Container Service for Kubernetes (ACK) provides the alert management feature that allows you to centrally configure alerting for containers. You can configure alert rules to receive notifications when a service exception occurs or when metrics exceed thresholds, including key metrics of basic cluster resources, metrics of core cluster components, and application metrics. You can modify the default alert rules of a cluster by deploying CustomResourceDefinitions (CRDs) in the cluster. This enables you to detect abnormal changes in the cluster.
Index
Feature | Link |
Enable alert management | |
Configure alert rules | |
FAQ |
Prerequisites
Only ACK managed clusters and ACK dedicated clusters are supported.
ACK Serverless clusters require you to enable alerting in the corresponding monitoring instance. For more information, see Create an alert rule for a Prometheus instance.
Simple Log Service is activated. You must log on to the Simple Log Service console and follow the instructions to activate Simple Log Service.
Managed Service for Prometheus is activated. For more information, see Managed Service for Prometheus instance billing.
Billing
Alerts are sent by Simple Log Service, Managed Service for Prometheus, and CloudMonitor. Additional fees may be charged for sending notifications such as text messages and emails from these monitoring services. The following table describes the billing details. Before you enable the alert management feature, you can check the source of each alert item in the default alert rule template and activate the required services.
Alert source | Configuration requirements | Billing details |
Simple Log Service | Enable event monitoring. Event monitoring is automatically enabled when you enable the alert management feature. | |
Managed Service for Prometheus | Configure Prometheus Service monitoring for the cluster. | Free of charge |
CloudMonitor | Enable the monitoring feature of CloudMonitor for an ACK cluster. |
Enable alert management
After you enable the alert management feature, you can configure metric-based alerts for specific resources in the cluster and automatically receive alert notifications when exceptions occur. This helps you efficiently manage and maintain your cluster and ensure service stability. For more information about resource alerts, see Default alert rule template.
ACK managed cluster
You can enable alert management for an existing cluster or when you create a cluster.

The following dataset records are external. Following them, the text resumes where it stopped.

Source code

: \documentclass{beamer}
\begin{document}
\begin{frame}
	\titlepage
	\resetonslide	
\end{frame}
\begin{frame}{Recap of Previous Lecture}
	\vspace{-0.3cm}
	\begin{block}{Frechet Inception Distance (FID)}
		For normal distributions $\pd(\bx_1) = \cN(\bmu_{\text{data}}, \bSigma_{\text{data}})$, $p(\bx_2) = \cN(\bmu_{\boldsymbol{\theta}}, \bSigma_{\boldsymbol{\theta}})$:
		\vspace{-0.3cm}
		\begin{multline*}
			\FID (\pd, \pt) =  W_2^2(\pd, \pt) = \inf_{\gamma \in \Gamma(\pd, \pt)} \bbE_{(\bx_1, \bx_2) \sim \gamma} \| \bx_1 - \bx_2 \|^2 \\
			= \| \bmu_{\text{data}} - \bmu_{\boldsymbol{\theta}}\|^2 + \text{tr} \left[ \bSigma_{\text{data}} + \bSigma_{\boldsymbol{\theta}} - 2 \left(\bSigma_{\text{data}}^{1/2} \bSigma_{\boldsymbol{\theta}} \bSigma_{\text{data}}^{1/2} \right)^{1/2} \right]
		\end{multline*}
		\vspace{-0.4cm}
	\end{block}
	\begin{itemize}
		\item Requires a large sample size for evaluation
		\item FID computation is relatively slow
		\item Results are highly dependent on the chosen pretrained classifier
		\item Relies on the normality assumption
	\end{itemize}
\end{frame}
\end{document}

Enable alert management for an existing cluster
If you have an existing cluster, you can enable alert management by performing the following steps:
Log on to the ACK console. In the left-side navigation pane, click Clusters.
On the Clusters page, find the cluster that you want to manage and click its name. In the left-side pane, choose .

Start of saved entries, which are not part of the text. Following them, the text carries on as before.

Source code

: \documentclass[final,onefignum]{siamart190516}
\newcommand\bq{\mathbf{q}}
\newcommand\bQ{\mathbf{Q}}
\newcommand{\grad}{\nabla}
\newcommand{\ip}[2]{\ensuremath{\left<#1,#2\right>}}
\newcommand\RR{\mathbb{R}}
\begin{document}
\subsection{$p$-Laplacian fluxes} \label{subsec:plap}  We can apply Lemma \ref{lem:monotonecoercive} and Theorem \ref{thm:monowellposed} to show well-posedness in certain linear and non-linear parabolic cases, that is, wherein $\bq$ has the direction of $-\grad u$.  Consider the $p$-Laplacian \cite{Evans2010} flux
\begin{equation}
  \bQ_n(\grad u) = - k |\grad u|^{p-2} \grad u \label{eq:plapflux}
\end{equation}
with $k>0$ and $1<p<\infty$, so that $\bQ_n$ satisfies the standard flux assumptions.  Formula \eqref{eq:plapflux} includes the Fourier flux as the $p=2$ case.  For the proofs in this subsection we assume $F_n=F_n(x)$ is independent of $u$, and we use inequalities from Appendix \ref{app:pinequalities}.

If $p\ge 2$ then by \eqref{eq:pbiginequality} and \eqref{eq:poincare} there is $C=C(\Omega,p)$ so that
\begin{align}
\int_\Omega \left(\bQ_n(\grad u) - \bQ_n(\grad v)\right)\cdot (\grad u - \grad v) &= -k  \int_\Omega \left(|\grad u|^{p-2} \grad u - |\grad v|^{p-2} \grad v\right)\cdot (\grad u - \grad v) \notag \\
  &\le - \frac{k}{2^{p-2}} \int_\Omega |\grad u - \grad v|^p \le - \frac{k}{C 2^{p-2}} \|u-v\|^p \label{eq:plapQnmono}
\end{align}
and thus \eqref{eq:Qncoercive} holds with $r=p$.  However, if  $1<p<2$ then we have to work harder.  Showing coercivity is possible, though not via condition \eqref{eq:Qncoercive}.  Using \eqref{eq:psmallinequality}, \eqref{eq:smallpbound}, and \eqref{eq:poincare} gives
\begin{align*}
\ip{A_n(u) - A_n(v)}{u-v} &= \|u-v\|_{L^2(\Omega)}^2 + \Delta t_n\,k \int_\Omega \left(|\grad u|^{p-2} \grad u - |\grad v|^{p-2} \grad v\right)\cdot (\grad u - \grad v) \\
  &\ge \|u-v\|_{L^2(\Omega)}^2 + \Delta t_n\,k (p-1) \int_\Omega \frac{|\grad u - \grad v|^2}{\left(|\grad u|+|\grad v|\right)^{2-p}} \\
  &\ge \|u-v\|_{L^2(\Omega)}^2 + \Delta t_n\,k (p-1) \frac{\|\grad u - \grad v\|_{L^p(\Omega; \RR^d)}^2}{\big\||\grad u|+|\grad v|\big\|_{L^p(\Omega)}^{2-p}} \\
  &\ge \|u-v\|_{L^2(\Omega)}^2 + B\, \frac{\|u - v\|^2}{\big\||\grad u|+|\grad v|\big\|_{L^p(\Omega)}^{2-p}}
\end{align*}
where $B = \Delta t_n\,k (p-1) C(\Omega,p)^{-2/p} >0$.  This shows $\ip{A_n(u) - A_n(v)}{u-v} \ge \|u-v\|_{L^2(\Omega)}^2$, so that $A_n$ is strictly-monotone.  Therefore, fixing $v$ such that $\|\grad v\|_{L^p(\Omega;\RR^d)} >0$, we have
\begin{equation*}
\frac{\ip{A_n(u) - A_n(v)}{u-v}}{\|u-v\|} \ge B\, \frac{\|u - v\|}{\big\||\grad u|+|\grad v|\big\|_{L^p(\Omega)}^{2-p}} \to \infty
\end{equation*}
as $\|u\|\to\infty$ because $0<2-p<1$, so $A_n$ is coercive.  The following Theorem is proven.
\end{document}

On the Alert Configuration page, click Start Installation. The console automatically checks the prerequisites, and installs and upgrades the components.
After the installation and upgrade are complete, configure alerts on the Alert Configuration page.
Tab
Description
Alert Rule Management
Turn on Enabled to enable the corresponding alert rule set. Click Edit Notification Object to set the associated notification object.
Alert History
You can view the latest 100 historical records sent within the last day. Click a link in the Alert Rule column to go to the corresponding monitoring system and view the detailed rule configuration. Click Troubleshoot to quickly locate the resource page where the exception occurred (event or metric exception).
Contact Management
You can create, edit, or delete alert contacts.
Contact methods can be set through text messages, mailboxes, and robot types. You need to authenticate them first in the CloudMonitor console under to receive alert messages. Contact synchronization is also supported. If the authentication information expires, you can delete the corresponding contact in CloudMonitor and refresh the contacts page. For notification object robot type settings, see DingTalk Robot, WeCom Robot, and Lark Robot.
Contact Group Management
You can create, edit, or delete alert contact groups. If no alert contact group exists, the ACK console automatically creates a default alert contact group based on the information that you provided during registration.
Enable alert management when you create a cluster
On the Component Configurations page when you create a cluster, select Alert Configuration > Use Default Alert Template To Configure Alerts and select Alert Contact Group. For more information, see Create an ACK managed cluster.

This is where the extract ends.